The annual report, released on Tuesday, aims to help consumers compare banks by summarising the most important features and bank charges of the mainstream accounts of the five largest retail banks in the country; Standard Bank, Absa, Nedbank, FNB and Capitec.
On the whole, the report found that Capitec Bank is still the cheapest option for most clients. However, Absa's Silver Value bundle and FNB's Smart Cheque Unlimited account were also found to be relatively cheap options suitable for clients who wanted to get all of their bank services from one place.
With a R10 000 balance, consumers will earn R34.74 interest on the Capitec Global One account, bringing the average monthly cost down to about R17.27.
FNB's Silver, Gold or Platinum Fee Saver cheque accounts came in next lowest, with an average monthly cost of R35.47; however, clients are required to have a minimum of R9 000 in the account in order to enjoy these fees.
Third cheapest was Capitec's Global One account again – this time for a person with R2 000 earning interest of around R8, bringing the total monthly charge to R43.87. FNB's Smart Unlimited account followed in fourth place, with monthly charges of R53.20.
Absa's products came onto the scene in fifth place, with its Silver Value Bundle costing R82. Nedbank's cheapest product came in seventh place – its Savvy Current account costing R97 for unlimited transactions.
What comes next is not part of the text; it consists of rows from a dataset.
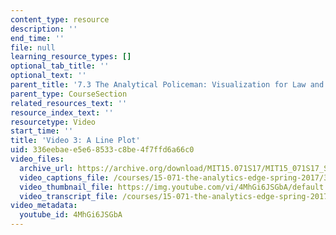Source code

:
 ```yaml
---
content_type: resource
description: ''
end_time: ''
file: null
learning_resource_types: []
optional_tab_title: ''
optional_text: ''
parent_title: '7.3 The Analytical Policeman: Visualization for Law and Order'
parent_type: CourseSection
related_resources_text: ''
resource_index_text: ''
resourcetype: Video
start_time: ''
title: 'Video 3: A Line Plot'
uid: 336eebae-e5e6-8533-c8be-4f7ffd6a66c0
video_files:
  archive_url: https://archive.org/download/MIT15.071S17/MIT15_071S17_Session_7.3.05_300k.mp4
  video_captions_file: /courses/15-071-the-analytics-edge-spring-2017/3533202b3ca85303aa13f9c6f7c62a12_4MhGi6JSGbA.vtt
  video_thumbnail_file: https://img.youtube.com/vi/4MhGi6JSGbA/default.jpg
  video_transcript_file: /courses/15-071-the-analytics-edge-spring-2017/0489fb1c91ccfcb9c2c6cb6abf7abb97_4MhGi6JSGbA.pdf
video_metadata:
  youtube_id: 4MhGi6JSGbA
---
```

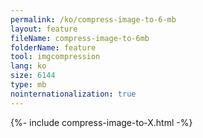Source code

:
```yaml
---
permalink: /ko/compress-image-to-6-mb
layout: feature
fileName: compress-image-to-6mb
folderName: feature
tool: imgcompression
lang: ko
size: 6144
type: mb
nointernationalization: true
---
```

{%- include compress-image-to-X.html -%}
      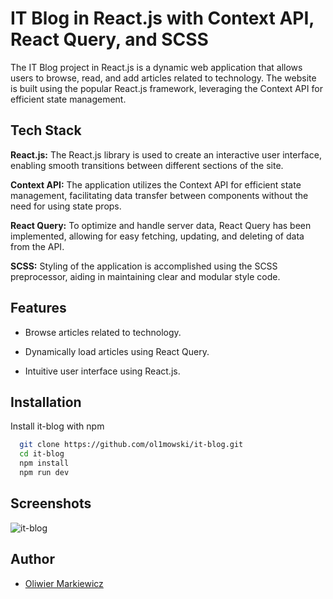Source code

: 
# IT Blog in React.js with Context API, React Query, and SCSS

The IT Blog project in React.js is a dynamic web application that allows users to browse, read, and add articles related to technology. The website is built using the popular React.js framework, leveraging the Context API for efficient state management.


## Tech Stack

**React.js:** The React.js library is used to create an interactive user interface, enabling smooth transitions between different sections of the site.

**Context API:** The application utilizes the Context API for efficient state management, facilitating data transfer between components without the need for using state props.

**React Query:** To optimize and handle server data, React Query has been implemented, allowing for easy fetching, updating, and deleting of data from the API.

**SCSS:** Styling of the application is accomplished using the SCSS preprocessor, aiding in maintaining clear and modular style code.


## Features

- Browse articles related to technology.

- Dynamically load articles using React Query.

- Intuitive user interface using React.js.


## Installation

Install it-blog with npm

```bash
  git clone https://github.com/ol1mowski/it-blog.git
  cd it-blog
  npm install
  npm run dev
```
    
## Screenshots
![it-blog](https://github.com/ol1mowski/it-blog/assets/101707516/b3018733-a3ea-4a80-b6e4-93b15a7a7861)




## Author

- [Oliwier Markiewicz](https://www.linkedin.com/in/oliwier-markiewicz-47857228a/)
Standard Bank's Elite Plus account was its cheapest offering and came in eighth place – right behind Nedbank – at R102 40 per month.
Graphic by Kenny Leung
Limiting consumers' choices
The report said that most banks are "strongly moving towards bundle accounts at the expense of pay-as-you-transact accounts".
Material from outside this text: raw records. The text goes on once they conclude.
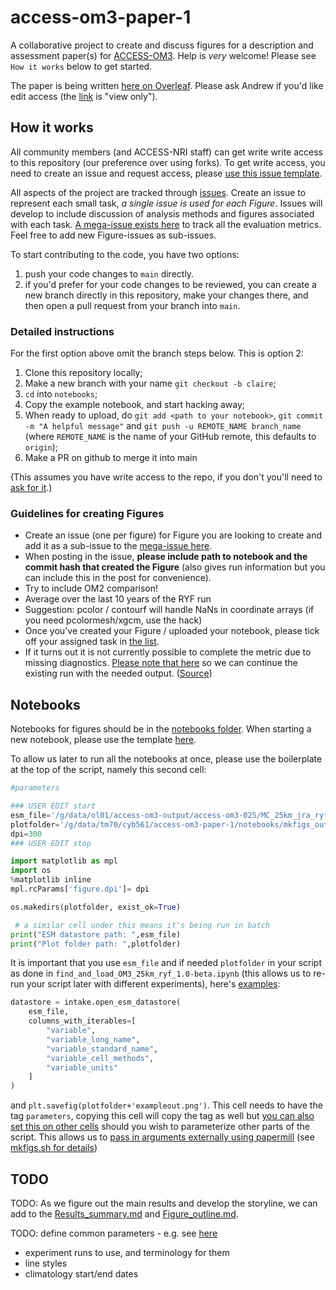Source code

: # access-om3-paper-1

A collaborative project to create and discuss figures for a description and assessment paper(s) for [ACCESS-OM3](https://github.com/ACCESS-NRI/access-om3-configs). Help is _very_ welcome! Please see `How it works` below to get started.

The paper is being written [here on Overleaf](https://www.overleaf.com/read/pygvjbmmghsv#b18c9c). Please ask Andrew if you'd like edit access (the [link](https://www.overleaf.com/read/pygvjbmmghsv#b18c9c) is "view only"). 

## How it works

All community members (and ACCESS-NRI staff) can get write write access to this repository (our preference over using forks). To get write access, you need to create an issue and request access, please [use this issue template](https://github.com/ACCESS-Community-Hub/access-om3-paper-1/issues/new?template=add-user-request-to--access-om3-paper-1--repository-.md).

All aspects of the project are tracked through [issues](https://github.com/ACCESS-Community-Hub/access-om3-25km-paper-1/issues). Create an issue to represent each small task, _a single issue is used for each Figure_. Issues will develop to include discussion of analysis methods and figures associated with each task. [A mega-issue exists here](https://github.com/ACCESS-Community-Hub/access-om3-paper-1/issues/23) to track all the evaluation metrics. Feel free to add new Figure-issues as sub-issues.

To start contributing to the code, you have two options:
 1. push your code changes to `main` directly. 
 1. if you'd prefer for your code changes to be reviewed, you can create a new branch directly in this repository, make your changes there, and then open a pull request from your branch into `main`. 

### Detailed instructions 

For the first option above omit the branch steps below. This is option 2:

 1. Clone this repository locally;
 2. Make a new branch with your name `git checkout -b claire`;
 3. `cd` into `notebooks`;
 4. Copy the example notebook, and start hacking away;
 5. When ready to upload, do `git add <path to your notebook>`, `git commit -m "A helpful message"` and `git push -u REMOTE_NAME branch_name` (where `REMOTE_NAME` is the name of your GitHub remote, this defaults to `origin`);
 6. Make a PR on github to merge it into main

(This assumes you have write access to the repo, if you don't you'll need to [ask for it](https://github.com/ACCESS-Community-Hub/access-om3-paper-1/issues/new?template=add-user-request-to--access-om3-paper-1--repository-.md).)


### Guidelines for creating Figures
 - Create an issue (one per figure) for Figure you are looking to create and add it as a sub-issue to the [mega-issue  here](https://github.com/ACCESS-Community-Hub/access-om3-paper-1/issues/23).
 - When posting in the issue, **please include path to notebook and the commit hash that created the Figure** (also gives run information but you can include this in the post for convenience).
 - Try to include OM2 comparison!
 - Average over the last 10 years of the RYF run
 - Suggestion: pcolor / contourf will handle NaNs in coordinate arrays (if you need pcolormesh/xgcm, use the hack)
 - Once you've created your Figure / uploaded your notebook, please tick off your assigned task in [the list](https://github.com/ACCESS-Community-Hub/access-om3-paper-1/issues/23#issue-3308829506).
 - If it turns out it is not currently possible to complete the metric due to missing diagnostics. [Please note that here](https://github.com/ACCESS-NRI/access-om3-configs/issues/718) so we can continue the existing run with the needed output.
([Source](https://github.com/ACCESS-Community-Hub/access-om3-paper-1/issues/23#issue-3308829506))

## Notebooks

Notebooks for figures should be in the [notebooks folder](https://github.com/ACCESS-Community-Hub/access-om3-25km-paper-1/blob/main/notebooks). When starting a new notebook, please use the template [here](https://github.com/ACCESS-Community-Hub/access-om3-paper-1/blob/main/notebooks/find_and_load_OM3_25km_ryf_1.0-beta.ipynb). 

To allow us later to run all the notebooks at once, please use the boilerplate at the top of the script, namely this second cell:
```python
#parameters

### USER EDIT start
esm_file='/g/data/ol01/access-om3-output/access-om3-025/MC_25km_jra_ryf-1.0-beta/experiment_datastore.json'
plotfolder='/g/data/tm70/cyb561/access-om3-paper-1/notebooks/mkfigs_output/2/'
dpi=300
### USER EDIT stop

import matplotlib as mpl
import os
%matplotlib inline
mpl.rcParams['figure.dpi']= dpi

os.makedirs(plotfolder, exist_ok=True)

 # a similar cell under this means it's being run in batch
print("ESM datastore path: ",esm_file)
print("Plot folder path: ",plotfolder)
```

It is important that you use `esm_file` and if needed `plotfolder` in your script as done in `find_and_load_OM3_25km_ryf_1.0-beta.ipynb` (this allows us to re-run your script later with different experiments), here's [examples](https://github.com/ACCESS-Community-Hub/access-om3-paper-1/blob/main/notebooks/find_and_load_OM3_25km_ryf_1.0-beta.ipynb):
```python
datastore = intake.open_esm_datastore(
    esm_file,
    columns_with_iterables=[
        "variable",
        "variable_long_name",
        "variable_standard_name",
        "variable_cell_methods",
        "variable_units"
    ]
)
```
and `plt.savefig(plotfolder+'exampleout.png')`. This cell needs to have the tag `parameters`, copying this cell will copy the tag as well but [you can also set this on other cells](https://papermill.readthedocs.io/en/latest/usage-parameterize.html) should you wish to parameterize other parts of the script. This allows us to [pass in arguments externally using papermill](https://papermill.readthedocs.io/en/latest/usage-cli.html) (see [mkfigs.sh for details](https://github.com/ACCESS-Community-Hub/access-om3-paper-1/blob/main/notebooks/mkfigs.sh))

## TODO

TODO: As we figure out the main results and develop the storyline, we can add to the [Results_summary.md](https://github.com/ACCESS-Community-Hub/access-om3-25km-paper-1/blob/main/Results_summary.md) and [Figure_outline.md](https://github.com/ACCESS-Community-Hub/access-om3-25km-paper-1/blob/main/Figure_outline.md).

TODO: define common parameters - e.g. see [here]([https://github.com/pedrocol/basal_mom5-collaborative-project?tab=readme-ov-file#plotting-formatsdict](https://github.com/ACCESS-Community-Hub/access-om3-paper-1/blob/main/notebooks/find_and_load_OM3_25km_ryf_1.0-beta.ipynb))
- experiment runs to use, and terminology for them
- line styles
- climatology start/end dates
According to Solidarity's senior economic researcher, Paul Joubert this trend is limiting consumers' choices.
"A situation where there are fewer choices is not necessarily bad, but bank charges seem to be stagnating at a level of around R80 to R100 as a result of this trend," he said.
"At the "Big Four" banks [Standard Bank, Nedbank, FNB and Absa], the fees of each individual transaction on the pay-as-you-transact accounts have become so high that clients are in effect forced to open bundle accounts instead.
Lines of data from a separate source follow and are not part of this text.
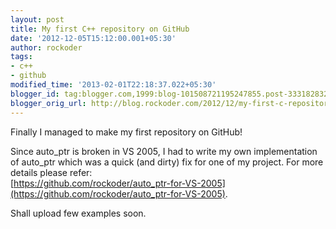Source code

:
 ```yaml
---
layout: post
title: My first C++ repository on GitHub
date: '2012-12-05T15:12:00.001+05:30'
author: rockoder
tags:
- c++
- github
modified_time: '2013-02-01T22:18:37.022+05:30'
blogger_id: tag:blogger.com,1999:blog-101508721195247855.post-3331828325019140262
blogger_orig_url: http://blog.rockoder.com/2012/12/my-first-c-repository-on-github.html
---
```


Finally I managed to make my first repository on GitHub!  

Since auto_ptr is broken in VS 2005, I had to write my own implementation of auto_ptr which was a quick (and dirty) fix for one of my project. For more details please refer:  
[https://github.com/rockoder/auto_ptr-for-VS-2005](https://github.com/rockoder/auto_ptr-for-VS-2005).

Shall upload few examples soon.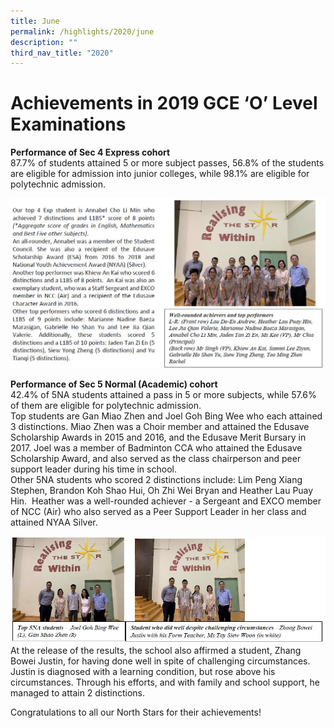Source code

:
 ```yaml
---
title: June
permalink: /highlights/2020/june
description: ""
third_nav_title: "2020"
---
```

# Achievements in 2019 GCE ‘O’ Level Examinations

**Performance of Sec 4 Express cohort**<br>
87.7% of students attained 5 or more subject passes, 56.8% of the students are eligible for admission into junior colleges, while 98.1% are eligible for polytechnic admission.

![](/images/june%202020.jpg)

**Performance of Sec 5 Normal (Academic) cohort**<br>
42.4% of 5NA students attained a pass in 5 or more subjects, while 57.6% of them are eligible for polytechnic admission.  
Top students are Gan Miao Zhen and Joel Goh Bing Wee who each attained 3 distinctions. Miao Zhen was a Choir member and attained the Edusave Scholarship Awards in 2015 and 2016, and the Edusave Merit Bursary in 2017. Joel was a member of Badminton CCA who attained the Edusave Scholarship Award, and also served as the class chairperson and peer support leader during his time in school.  
Other 5NA students who scored 2 distinctions include: Lim Peng Xiang Stephen, Brandon Koh Shao Hui, Oh Zhi Wei Bryan and Heather Lau Puay Hin.  Heather was a well-rounded achiever - a Sergeant and EXCO member of NCC (Air) who also served as a Peer Support Leader in her class and attained NYAA Silver.

![](/images/june%202020%202.jpg)
At the release of the results, the school also affirmed a student, Zhang Bowei Justin, for having done well in spite of challenging circumstances. Justin is diagnosed with a learning condition, but rose above his circumstances. Through his efforts, and with family and school support, he managed to attain 2 distinctions.

Congratulations to all our North Stars for their achievements!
"Capitec, however, still offers a cheaper pay-as-you-transact alternative with minimal fees per transaction."
Banks offered varying incentive schemes and reward programmes such as interest at specified cash levels, rebates on certain cash levels saved and reward programmes, making straight-forward price comparisons very difficult.
"Each person's banking habits are unique," said Solidarity. "People must therefore still make final decisions on the basis of their own banking habits and preferences."